--- Brief ---
For each record that follows, write out an identical copy.

Start of Block

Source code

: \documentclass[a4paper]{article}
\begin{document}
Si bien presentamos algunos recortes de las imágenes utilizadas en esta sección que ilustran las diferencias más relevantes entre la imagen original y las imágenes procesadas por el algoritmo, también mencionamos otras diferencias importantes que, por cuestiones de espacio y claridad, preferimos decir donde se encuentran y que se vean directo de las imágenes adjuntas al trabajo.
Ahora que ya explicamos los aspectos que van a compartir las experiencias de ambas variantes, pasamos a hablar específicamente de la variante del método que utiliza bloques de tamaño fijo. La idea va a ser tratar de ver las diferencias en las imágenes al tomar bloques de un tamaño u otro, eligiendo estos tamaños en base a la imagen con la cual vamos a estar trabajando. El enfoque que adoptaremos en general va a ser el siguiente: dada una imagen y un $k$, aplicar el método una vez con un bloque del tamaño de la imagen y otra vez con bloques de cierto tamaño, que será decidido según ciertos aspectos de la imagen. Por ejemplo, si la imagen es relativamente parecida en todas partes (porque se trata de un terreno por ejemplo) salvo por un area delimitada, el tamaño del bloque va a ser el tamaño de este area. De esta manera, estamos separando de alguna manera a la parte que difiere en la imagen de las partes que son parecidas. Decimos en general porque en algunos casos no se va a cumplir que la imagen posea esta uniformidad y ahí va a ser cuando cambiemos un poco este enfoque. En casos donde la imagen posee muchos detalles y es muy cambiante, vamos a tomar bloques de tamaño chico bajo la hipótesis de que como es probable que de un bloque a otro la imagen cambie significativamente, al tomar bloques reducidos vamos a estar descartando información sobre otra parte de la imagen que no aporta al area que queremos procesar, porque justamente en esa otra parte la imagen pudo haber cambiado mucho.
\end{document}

End of Block

--- Your solution ---
Source code

: \documentclass[a4paper]{article}
\begin{document}
Si bien presentamos algunos recortes de las imágenes utilizadas en esta sección que ilustran las diferencias más relevantes entre la imagen original y las imágenes procesadas por el algoritmo, también mencionamos otras diferencias importantes que, por cuestiones de espacio y claridad, preferimos decir donde se encuentran y que se vean directo de las imágenes adjuntas al trabajo.
Ahora que ya explicamos los aspectos que van a compartir las experiencias de ambas variantes, pasamos a hablar específicamente de la variante del método que utiliza bloques de tamaño fijo. La idea va a ser tratar de ver las diferencias en las imágenes al tomar bloques de un tamaño u otro, eligiendo estos tamaños en base a la imagen con la cual vamos a estar trabajando. El enfoque que adoptaremos en general va a ser el siguiente: dada una imagen y un $k$, aplicar el método una vez con un bloque del tamaño de la imagen y otra vez con bloques de cierto tamaño, que será decidido según ciertos aspectos de la imagen. Por ejemplo, si la imagen es relativamente parecida en todas partes (porque se trata de un terreno por ejemplo) salvo por un area delimitada, el tamaño del bloque va a ser el tamaño de este area. De esta manera, estamos separando de alguna manera a la parte que difiere en la imagen de las partes que son parecidas. Decimos en general porque en algunos casos no se va a cumplir que la imagen posea esta uniformidad y ahí va a ser cuando cambiemos un poco este enfoque. En casos donde la imagen posee muchos detalles y es muy cambiante, vamos a tomar bloques de tamaño chico bajo la hipótesis de que como es probable que de un bloque a otro la imagen cambie significativamente, al tomar bloques reducidos vamos a estar descartando información sobre otra parte de la imagen que no aporta al area que queremos procesar, porque justamente en esa otra parte la imagen pudo haber cambiado mucho.
\end{document}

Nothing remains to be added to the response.